#### ASSIGNED TASK:
With the pictures omitted, print exactly the lines below, from the one containing "gy=-0.12, gz=-0.18, lat=0, lon=0" through the one containing "Ablation and Sensor", and nothing else.

#### DATA FOR REVIEW:
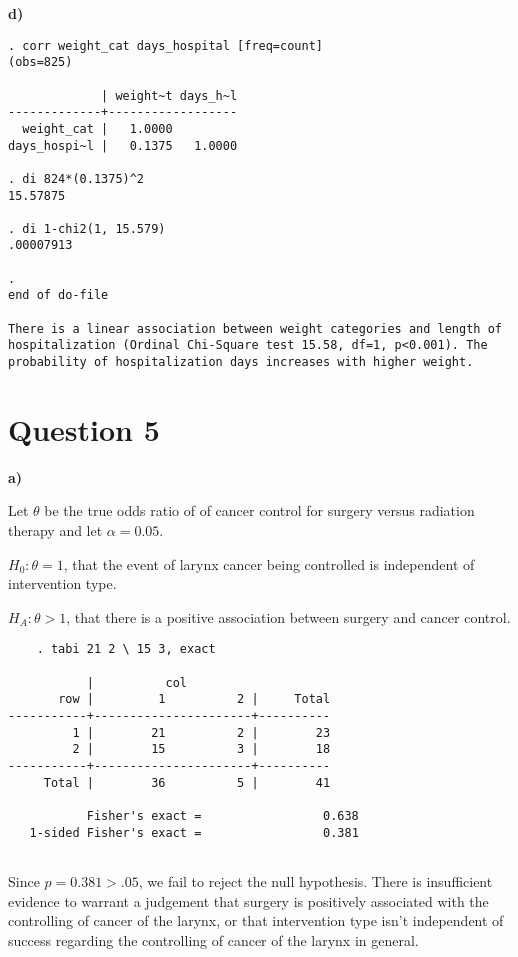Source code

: \documentclass{article}
\begin{document}
\textbf{d)}

\begin{verbatim}
. corr weight_cat days_hospital [freq=count]
(obs=825)

             | weight~t days_h~l
-------------+------------------
  weight_cat |   1.0000
days_hospi~l |   0.1375   1.0000

. di 824*(0.1375)^2
15.57875

. di 1-chi2(1, 15.579)
.00007913

. 
end of do-file

There is a linear association between weight categories and length of hospitalization (Ordinal Chi-Square test 15.58, df=1, p<0.001). The probability of hospitalization days increases with higher weight.

\end{verbatim}


\section*{Question 5}

\textbf{a)}

Let $\theta$ be the true odds ratio of of cancer control for surgery versus radiation therapy and let $\alpha=0.05$.

$H_0: \theta = 1$, that the event of larynx cancer being controlled is independent of intervention type.

$H_A: \theta > 1$, that there is a positive association between surgery and cancer control.

\begin{verbatim}
    . tabi 21 2 \ 15 3, exact

           |          col
       row |         1          2 |     Total
-----------+----------------------+----------
         1 |        21          2 |        23 
         2 |        15          3 |        18 
-----------+----------------------+----------
     Total |        36          5 |        41 

           Fisher's exact =                 0.638
   1-sided Fisher's exact =                 0.381
   
\end{verbatim}

Since $p=0.381 > .05$, we fail to reject the null hypothesis. There is insufficient evidence to warrant a judgement that surgery is positively associated with the controlling of cancer of the larynx, or that intervention type isn't independent of success regarding the controlling of cancer of the larynx in general.
\end{document}
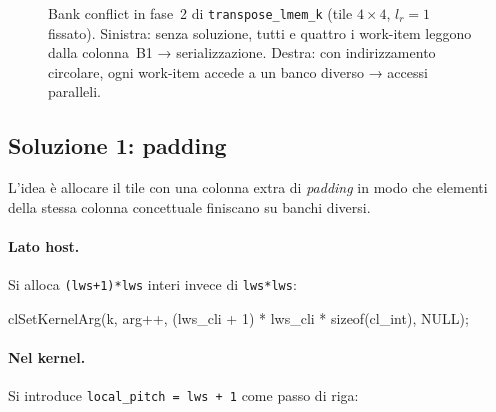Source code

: \begin{figure}[htbp]
{
}
\caption{Bank conflict in fase~2 di \texttt{transpose\_lmem\_k} (tile $4\times4$, $l_r=1$ fissato). Sinistra: senza soluzione, tutti e quattro i work-item leggono dalla colonna~B1 → serializzazione. Destra: con indirizzamento circolare, ogni work-item accede a un banco diverso → accessi paralleli.}
\label{fig:bank_conflict}
\end{figure}

\subsection{Soluzione 1: padding}\label{sec:opencl_lmem_padding}

L'idea è allocare il tile con una colonna extra di \emph{padding} in modo che elementi della stessa colonna concettuale finiscano su banchi diversi.

\paragraph{Lato host.} Si alloca \texttt{(lws+1)*lws} interi invece di \texttt{lws*lws}:

\begin{code}[caption={Allocazione del tile con padding}, label={code:tile_padding_host}]
clSetKernelArg(k, arg++, (lws_cli + 1) * lws_cli * sizeof(cl_int), NULL);
\end{code}

\paragraph{Nel kernel.} Si introduce \texttt{local\_pitch = lws + 1} come passo di riga:

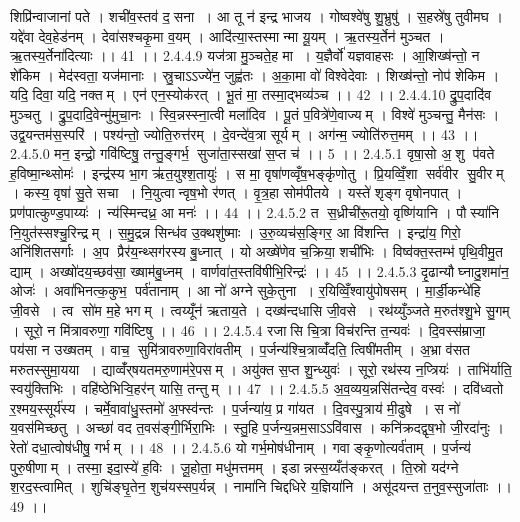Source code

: शिप्रि॑न्वाजानां पते । शची॑व॒स्तव॑ द॒॒सना । आ तू न॑ इन्द्र भाजय । गोष्वश्वे॑षु शु॒भ्रुषु॑ । स॒हस्रे॑षु तुवीमघ । यद्दे॑वा देव॒हेड॑नम् । देवा॑सश्चकृ॒मा व॒यम् । आदि॑त्या॒स्तस्मान्मा यू॒यम् । ऋ॒तस्य॒र्तेन॑ मुञ्चत । ऋ॒तस्य॒र्तेना॑दित्याः ।। 41 ।।
2.4.4.9
यज॑त्रा मु॒ञ्चते॒ह मा । य॒ज्ञैर्वो॑ यज्ञवाहसः । आ॒शिख्ष॑न्तो॒ न शे॑किम । मेद॑स्वता॒ यज॑मानाः । स्रु॒चाऽऽज्ये॑न॒ जुह्व॑तः । अ॒का॒मा वो॑ विश्वेदेवाः । शिख्ष॑न्तो॒ नोप॑ शेकिम । यदि॒ दिवा॒ यदि॒ नक्तम् । एन॑ एन॒स्योक॑रत् । भू॒तं मा॒ तस्मा॒द्भव्य॑ञ्च ।। 42 ।।
2.4.4.10
द्रु॒प॒दादि॑व मुञ्चतु । द्रु॒प॒दादि॒वेन्मु॑मुचा॒नः । स्वि॒न्नस्स्ना॒त्वी मला॑दिव । पू॒तं प॒वित्रे॑णे॒वाज्यम् । विश्वे॑ मुञ्चन्तु॒ मैन॑सः । उद्व॒यन्तम॑स॒स्परि॑ । पश्य॑न्तो॒ ज्योति॒रुत्त॑रम् । दे॒वन्दे॑व॒त्रा सूर्यम् । अग॑न्म॒ ज्योति॑रुत्त॒मम् ।। 43 ।।
2.4.5.0
मन॒ इन्द्रो॒ गवि॑ष्टिषु॒ तन्तु॒ङ्गर्भ॒॒ सुजा॑ता॒स्सखा॑ स॒प्त च॑ ।। 5 ।।
2.4.5.1
वृषा॒सो अ॒॒शु प॑वते ह॒विष्मा॒न्थ्सोमः॑ । इन्द्र॑स्य भा॒ग ऋ॑त॒युश्श॒तायुः॑ । स मा॒ वृषा॑णव्वृँष॒भङ्कृ॑णोतु । प्रि॒यव्विँ॒शा सर्व॑वीर सु॒वीरम् । कस्य॒ वृषा॑ सु॒ते सचा । नि॒युत्वान्वृष॒भो र॑णत् । वृ॒त्र॒हा सोम॑पीतये । यस्ते॑ शृङ्ग वृषोनपात् । प्रण॑पात्कुण्ड॒पाय्यः॑ । न्य॑स्मिन्दध्र॒ आ मनः॑ ।। 44 ।।
2.4.5.2
त स॒ध्रीची॑रू॒तयो॒ वृष्णि॑यानि । पौस्या॑नि नि॒युत॑स्सश्चु॒रिन्द्रम् । स॒मु॒द्रन्न सिन्ध॑व उ॒क्थशु॑ष्माः । उ॒रु॒व्यच॑स॒ङ्गिर॒ आ वि॑शन्ति । इन्द्रा॑य॒ गिरो॒ अनि॑शितसर्गाः । अ॒प प्रैर॑य॒न्थ्सग॑रस्य बु॒ध्नात् । यो अख्षे॑णेव च॒क्रिया॒ शची॑भिः । विष्व॑क्त॒स्तम्भ॑ पृथि॒वीमु॒त द्याम् । अख्षो॑दय॒च्छव॑सा॒ ख्षाम॑बु॒ध्नम् । वार्णवा॑त॒स्तवि॑षीभि॒रिन्द्रः॑ ।। 45 ।।
2.4.5.3
दृ॒ढान्यौघ्नादु॒शमा॑न॒ ओजः॑ । अवा॑भिनत्क॒कुभ॒ पर्व॑तानाम् । आ नो॑ अग्ने सुके॒तुना । र॒यिव्विँ॒श्वायु॑पोषसम् । मा॒र्डी॒कन्धे॑हि जी॒वसे । त्व सो॑म म॒हे भगम् । त्वय्यूँन॑ ऋताय॒ते । दख्ष॑न्दधासि जी॒वसे । रथ॑य्युँञ्जते म॒रुत॑श्शु॒भे सु॒गम् । सूरो॒ न मि॑त्रावरुणा॒ गवि॑ष्टिषु ।। 46 ।।
2.4.5.4
रजा॑सि चि॒त्रा विच॑रन्ति त॒न्यवः॑ । दि॒वस्स॑म्राजा॒ पय॑सा न उख्षतम् । वाच॒॒ सुमि॑त्रावरुणा॒विरा॑वतीम् । प॒र्जन्य॑श्चि॒त्राव्वँ॑दति॒ त्विषी॑मतीम् । अ॒भ्रा व॑सत मरुतस्सुमा॒यया । द्याव्वँ॑र्‌षयतमरु॒णाम॑रे॒पसम् । अयु॑क्त स॒प्त शु॒न्ध्युवः॑ । सूरो॒ रथ॑स्य न॒प्त्रियः॑ । ताभि॑र्याति॒ स्वयु॑क्तिभिः । वहि॑ष्ठेभिऱ्वि॒हर॑न् यासि॒ तन्तुम् ।। 47 ।।
2.4.5.5
अ॒व॒व्यय॒न्नसि॑तन्देव॒ वस्वः॑ । दवि॑ध्वतो र॒श्मय॒स्सूर्य॑स्य । चर्मे॒वावा॑धु॒स्तमो॑ अ॒फ्स्व॑न्तः । प॒र्जन्या॑य॒ प्र गा॑यत । दि॒वस्पु॒त्राय॑ मी॒ढुषे । स नो॑ य॒वस॑मिच्छतु । अच्छा॑ वद त॒वस॑ङ्गी॒र्भिरा॒भिः । स्तु॒हि प॒र्जन्य॒न्नम॒साऽऽवि॑वास । कनि॑क्रदद्वृष॒भो जी॒रदा॑नुः । रेतो॑ दधा॒त्वोष॑धीषु॒ गर्भम् ।। 48 ।।
2.4.5.6
यो गर्भ॒मोष॑धीनाम् । गवाङ्कृ॒णोत्यर्व॑ताम् । प॒र्जन्य॑ पुरु॒षीणाम् । तस्मा॒ इदा॒स्ये॑ ह॒विः । जू॒होता॒ मधु॑मत्तमम् । इडान्नस्स॒य्यँत॑ङ्करत् । ति॒स्रो यद॑ग्ने श॒रद॒स्त्वामित् । शुचि॑ङ्घृ॒तेन॒ शुच॑यस्सप॒र्यन्न् । नामा॑नि चिद्दधिरे य॒ज्ञिया॑नि । असू॑दयन्त त॒नुव॒स्सुजा॑ताः ।। 49 ।।
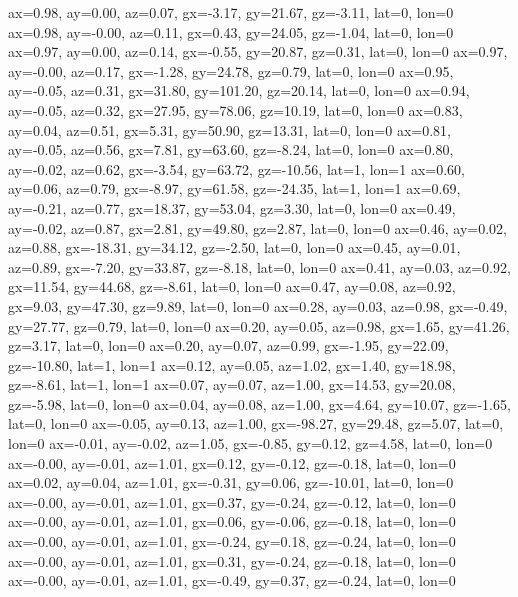 ax=0.98, ay=0.00, az=0.07, gx=-3.17, gy=21.67, gz=-3.11, lat=0, lon=0
ax=0.98, ay=-0.00, az=0.11, gx=0.43, gy=24.05, gz=-1.04, lat=0, lon=0
ax=0.97, ay=0.00, az=0.14, gx=-0.55, gy=20.87, gz=0.31, lat=0, lon=0
ax=0.97, ay=-0.00, az=0.17, gx=-1.28, gy=24.78, gz=0.79, lat=0, lon=0
ax=0.95, ay=-0.05, az=0.31, gx=31.80, gy=101.20, gz=20.14, lat=0, lon=0
ax=0.94, ay=-0.05, az=0.32, gx=27.95, gy=78.06, gz=10.19, lat=0, lon=0
ax=0.83, ay=0.04, az=0.51, gx=5.31, gy=50.90, gz=13.31, lat=0, lon=0
ax=0.81, ay=-0.05, az=0.56, gx=7.81, gy=63.60, gz=-8.24, lat=0, lon=0
ax=0.80, ay=-0.02, az=0.62, gx=-3.54, gy=63.72, gz=-10.56, lat=1, lon=1
ax=0.60, ay=0.06, az=0.79, gx=-8.97, gy=61.58, gz=-24.35, lat=1, lon=1
ax=0.69, ay=-0.21, az=0.77, gx=18.37, gy=53.04, gz=3.30, lat=0, lon=0
ax=0.49, ay=-0.02, az=0.87, gx=2.81, gy=49.80, gz=2.87, lat=0, lon=0
ax=0.46, ay=0.02, az=0.88, gx=-18.31, gy=34.12, gz=-2.50, lat=0, lon=0
ax=0.45, ay=0.01, az=0.89, gx=-7.20, gy=33.87, gz=-8.18, lat=0, lon=0
ax=0.41, ay=0.03, az=0.92, gx=11.54, gy=44.68, gz=-8.61, lat=0, lon=0
ax=0.47, ay=0.08, az=0.92, gx=9.03, gy=47.30, gz=9.89, lat=0, lon=0
ax=0.28, ay=0.03, az=0.98, gx=-0.49, gy=27.77, gz=0.79, lat=0, lon=0
ax=0.20, ay=0.05, az=0.98, gx=1.65, gy=41.26, gz=3.17, lat=0, lon=0
ax=0.20, ay=0.07, az=0.99, gx=-1.95, gy=22.09, gz=-10.80, lat=1, lon=1
ax=0.12, ay=0.05, az=1.02, gx=1.40, gy=18.98, gz=-8.61, lat=1, lon=1
ax=0.07, ay=0.07, az=1.00, gx=14.53, gy=20.08, gz=-5.98, lat=0, lon=0
ax=0.04, ay=0.08, az=1.00, gx=4.64, gy=10.07, gz=-1.65, lat=0, lon=0
ax=-0.05, ay=0.13, az=1.00, gx=-98.27, gy=29.48, gz=5.07, lat=0, lon=0
ax=-0.01, ay=-0.02, az=1.05, gx=-0.85, gy=0.12, gz=4.58, lat=0, lon=0
ax=-0.00, ay=-0.01, az=1.01, gx=0.12, gy=-0.12, gz=-0.18, lat=0, lon=0
ax=0.02, ay=0.04, az=1.01, gx=-0.31, gy=0.06, gz=-10.01, lat=0, lon=0
ax=-0.00, ay=-0.01, az=1.01, gx=0.37, gy=-0.24, gz=-0.12, lat=0, lon=0
ax=-0.00, ay=-0.01, az=1.01, gx=0.06, gy=-0.06, gz=-0.18, lat=0, lon=0
ax=-0.00, ay=-0.01, az=1.01, gx=-0.24, gy=0.18, gz=-0.24, lat=0, lon=0
ax=-0.00, ay=-0.01, az=1.01, gx=0.31, gy=-0.24, gz=-0.18, lat=0, lon=0
ax=-0.00, ay=-0.01, az=1.01, gx=-0.49, gy=0.37, gz=-0.24, lat=0, lon=0
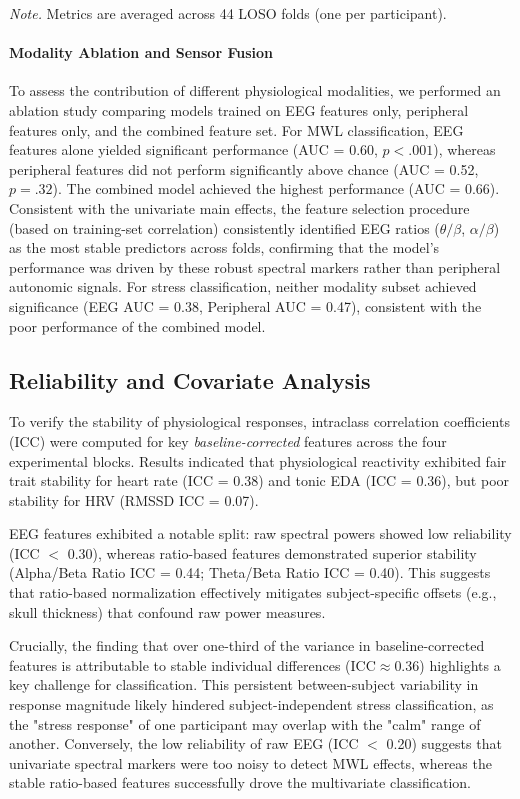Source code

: \documentclass[lettersize,journal]{IEEEtran}
\begin{document}
\noindent\textit{Note.} Metrics are averaged across 44 LOSO folds (one per participant).

\paragraph{Modality Ablation and Sensor Fusion}
To assess the contribution of different physiological modalities, we performed an ablation study comparing models trained on EEG features only, peripheral features only, and the combined feature set. For MWL classification, EEG features alone yielded significant performance (AUC = 0.60, $p < .001$), whereas peripheral features did not perform significantly above chance (AUC = 0.52, $p = .32$). The combined model achieved the highest performance (AUC = 0.66). Consistent with the univariate main effects, the feature selection procedure (based on training-set correlation) consistently identified EEG ratios ($\theta/\beta$, $\alpha/\beta$) as the most stable predictors across folds, confirming that the model's performance was driven by these robust spectral markers rather than peripheral autonomic signals. For stress classification, neither modality subset achieved significance (EEG AUC = 0.38, Peripheral AUC = 0.47), consistent with the poor performance of the combined model.

\subsection{Reliability and Covariate Analysis}
To verify the stability of physiological responses, intraclass correlation coefficients (ICC) were computed for key \textit{baseline-corrected} features across the four experimental blocks. Results indicated that physiological reactivity exhibited fair trait stability for heart rate (ICC = 0.38) and tonic EDA (ICC = 0.36), but poor stability for HRV (RMSSD ICC = 0.07).

EEG features exhibited a notable split: raw spectral powers showed low reliability (ICC $<$ 0.30), whereas ratio-based features demonstrated superior stability (Alpha/Beta Ratio ICC = 0.44; Theta/Beta Ratio ICC = 0.40). This suggests that ratio-based normalization effectively mitigates subject-specific offsets (e.g., skull thickness) that confound raw power measures.

Crucially, the finding that over one-third of the variance in baseline-corrected features is attributable to stable individual differences ($\text{ICC} \approx 0.36$) highlights a key challenge for classification. This persistent between-subject variability in response magnitude likely hindered subject-independent stress classification, as the "stress response" of one participant may overlap with the "calm" range of another. Conversely, the low reliability of raw EEG (ICC $<$ 0.20) suggests that univariate spectral markers were too noisy to detect MWL effects, whereas the stable ratio-based features successfully drove the multivariate classification.
\end{document}
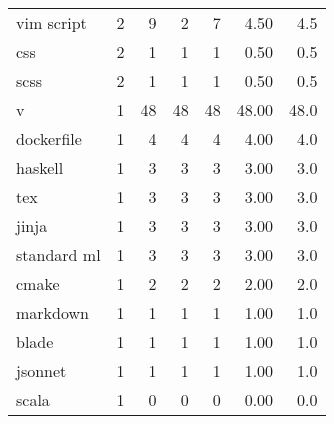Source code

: \begin{tabular}{lrrrrrr}
vim script       &          2 &           9 &    2 &    7 &   4.50 &      4.5 \\
css              &          2 &           1 &    1 &    1 &   0.50 &      0.5 \\
scss             &          2 &           1 &    1 &    1 &   0.50 &      0.5 \\
v                &          1 &          48 &   48 &   48 &  48.00 &     48.0 \\
dockerfile       &          1 &           4 &    4 &    4 &   4.00 &      4.0 \\
haskell          &          1 &           3 &    3 &    3 &   3.00 &      3.0 \\
tex              &          1 &           3 &    3 &    3 &   3.00 &      3.0 \\
jinja            &          1 &           3 &    3 &    3 &   3.00 &      3.0 \\
standard ml      &          1 &           3 &    3 &    3 &   3.00 &      3.0 \\
cmake            &          1 &           2 &    2 &    2 &   2.00 &      2.0 \\
markdown         &          1 &           1 &    1 &    1 &   1.00 &      1.0 \\
blade            &          1 &           1 &    1 &    1 &   1.00 &      1.0 \\
jsonnet          &          1 &           1 &    1 &    1 &   1.00 &      1.0 \\
scala            &          1 &           0 &    0 &    0 &   0.00 &      0.0 \\
\bottomrule
\end{tabular}
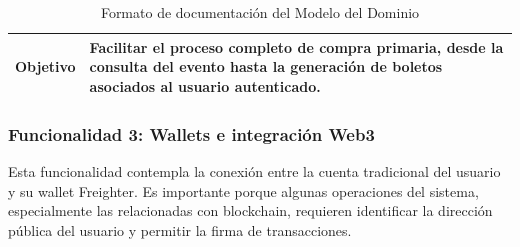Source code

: \documentclass[12pt,letterpaper]{article}
\begin{document}
\begin{table}[H]
\begin{tabularx}{\textwidth}{|p{3.2cm}|X|p{3.8cm}|}
\textbf{Objetivo} & 
\multicolumn{2}{X|}{Facilitar el proceso completo de compra primaria, desde la consulta del evento hasta la generación de boletos asociados al usuario autenticado.} \\ \hline

\end{tabularx}

\caption{Formato de documentación del Modelo del Dominio}
\label{tab:modelo_dominio_catalogo_carrito_orden_boleto}
\normalsize
\end{table}

\subsubsection{Funcionalidad 3: Wallets e integración Web3}
Esta funcionalidad contempla la conexión entre la cuenta tradicional del usuario y su wallet Freighter. Es importante porque algunas operaciones del sistema, especialmente las relacionadas con blockchain, requieren identificar la dirección pública del usuario y permitir la firma de transacciones.
\end{document}
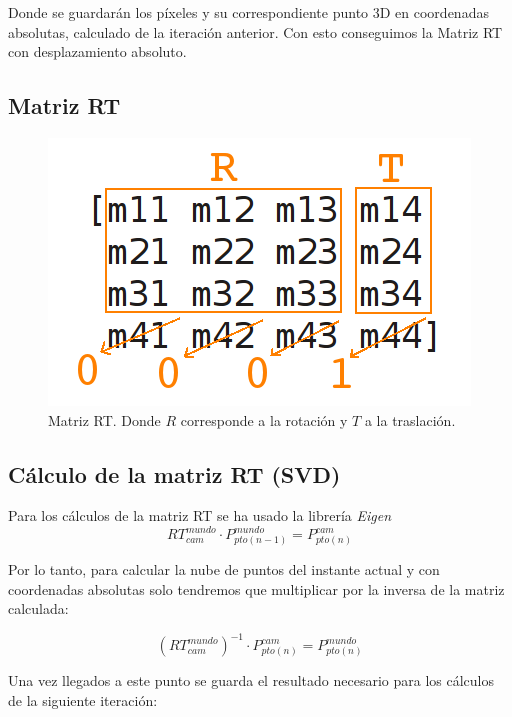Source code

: Donde se guardarán los píxeles y su correspondiente punto 3D en coordenadas absolutas, calculado de la iteración anterior. Con esto conseguimos la Matriz RT con desplazamiento absoluto.

\subsection{Matriz RT}

\begin{figure}[th]
\centering
\includegraphics[scale=0.5]{Figures/matrixRT.png}
\decoRule
\caption[matrix-rt]{Matriz RT. Donde $R$ corresponde a la rotación y $T$ a la traslación.}
\label{fig:matrixRT}
\end{figure}



\subsection{Cálculo de la matriz RT (SVD)}

Para los cálculos de la matriz RT se ha usado la librería \textit{Eigen}
\begin{equation}
RT_{cam}^{mundo}\cdot P_{pto(n-1)}^{mundo}=P_{pto(n)}^{cam}
\end{equation}

Por lo tanto, para calcular la nube de puntos del instante actual y con coordenadas absolutas solo tendremos que multiplicar por la inversa de la matriz calculada:

\begin{equation}
\left(RT_{cam}^{mundo}\right)^{-1}\cdot P_{pto(n)}^{cam}=P_{pto(n)}^{mundo}
\end{equation}

Una vez llegados a este punto se guarda el resultado necesario para los cálculos de la siguiente iteración:

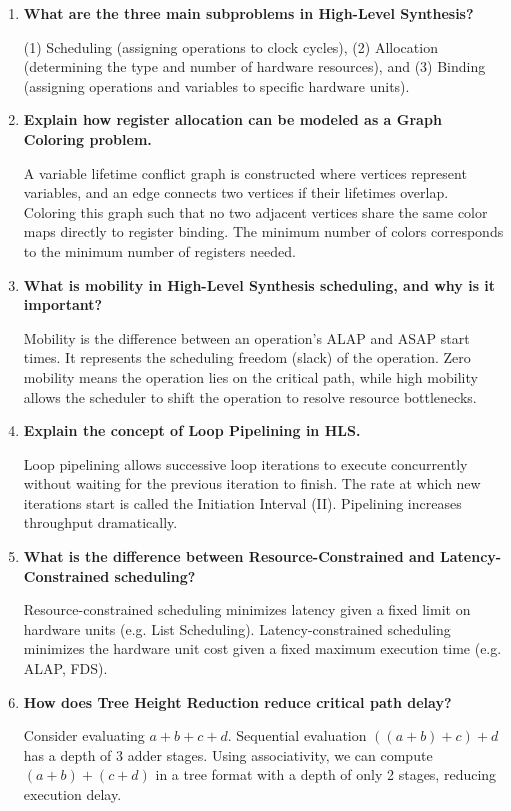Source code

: \documentclass[12pt,a4paper]{article}
\newcommand{\Q}[1]{\textbf{#1}\par\noindent\ignorespaces}
\begin{document}
\vspace{6pt}

\begin{tcolorbox}[exambox, title={\textbf{Frequently Asked / Viva Questions}}]
\begin{enumerate}[leftmargin=*, topsep=0pt, label=\textbf{Q\arabic*.}, itemsep=6pt]
  \item \Q{What are the three main subproblems in High-Level Synthesis?}
        (1) Scheduling (assigning operations to clock cycles), (2) Allocation (determining the type and number of hardware resources), and (3) Binding (assigning operations and variables to specific hardware units).
        
  \item \Q{Explain how register allocation can be modeled as a Graph Coloring problem.}
        A variable lifetime conflict graph is constructed where vertices represent variables, and an edge connects two vertices if their lifetimes overlap. Coloring this graph such that no two adjacent vertices share the same color maps directly to register binding. The minimum number of colors corresponds to the minimum number of registers needed.
        
  \item \Q{What is mobility in High-Level Synthesis scheduling, and why is it important?}
        Mobility is the difference between an operation's ALAP and ASAP start times. It represents the scheduling freedom (slack) of the operation. Zero mobility means the operation lies on the critical path, while high mobility allows the scheduler to shift the operation to resolve resource bottlenecks.
        
  \item \Q{Explain the concept of Loop Pipelining in HLS.}
        Loop pipelining allows successive loop iterations to execute concurrently without waiting for the previous iteration to finish. The rate at which new iterations start is called the Initiation Interval (II). Pipelining increases throughput dramatically.
        
  \item \Q{What is the difference between Resource-Constrained and Latency-Constrained scheduling?}
        Resource-constrained scheduling minimizes latency given a fixed limit on hardware units (e.g. List Scheduling). Latency-constrained scheduling minimizes the hardware unit cost given a fixed maximum execution time (e.g. ALAP, FDS).
        
  \item \Q{How does Tree Height Reduction reduce critical path delay?}
        Consider evaluating $a+b+c+d$. Sequential evaluation $((a+b)+c)+d$ has a depth of 3 adder stages. Using associativity, we can compute $(a+b)+(c+d)$ in a tree format with a depth of only 2 stages, reducing execution delay.
        

\end{enumerate}
\end{tcolorbox}
\end{document}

#### ANSWER BOX:
ax=-0.00, ay=-0.01, az=1.01, gx=0.12, gy=-0.12, gz=-0.18, lat=0, lon=0
ax=0.02, ay=0.04, az=1.01, gx=-0.31, gy=0.06, gz=-10.01, lat=0, lon=0
ax=-0.00, ay=-0.01, az=1.01, gx=0.37, gy=-0.24, gz=-0.12, lat=0, lon=0
ax=-0.00, ay=-0.01, az=1.01, gx=0.06, gy=-0.06, gz=-0.18, lat=0, lon=0
ax=-0.00, ay=-0.01, az=1.01, gx=-0.24, gy=0.18, gz=-0.24, lat=0, lon=0
ax=-0.00, ay=-0.01, az=1.01, gx=0.31, gy=-0.24, gz=-0.18, lat=0, lon=0
ax=-0.00, ay=-0.01, az=1.01, gx=-0.49, gy=0.37, gz=-0.24, lat=0, lon=0
Source code

: \documentclass[lettersize,journal]{IEEEtran}
\begin{document}
\noindent\textit{Note.} Metrics are averaged across 44 LOSO folds (one per participant).

\paragraph{Modality Ablation and Sensor Fusion}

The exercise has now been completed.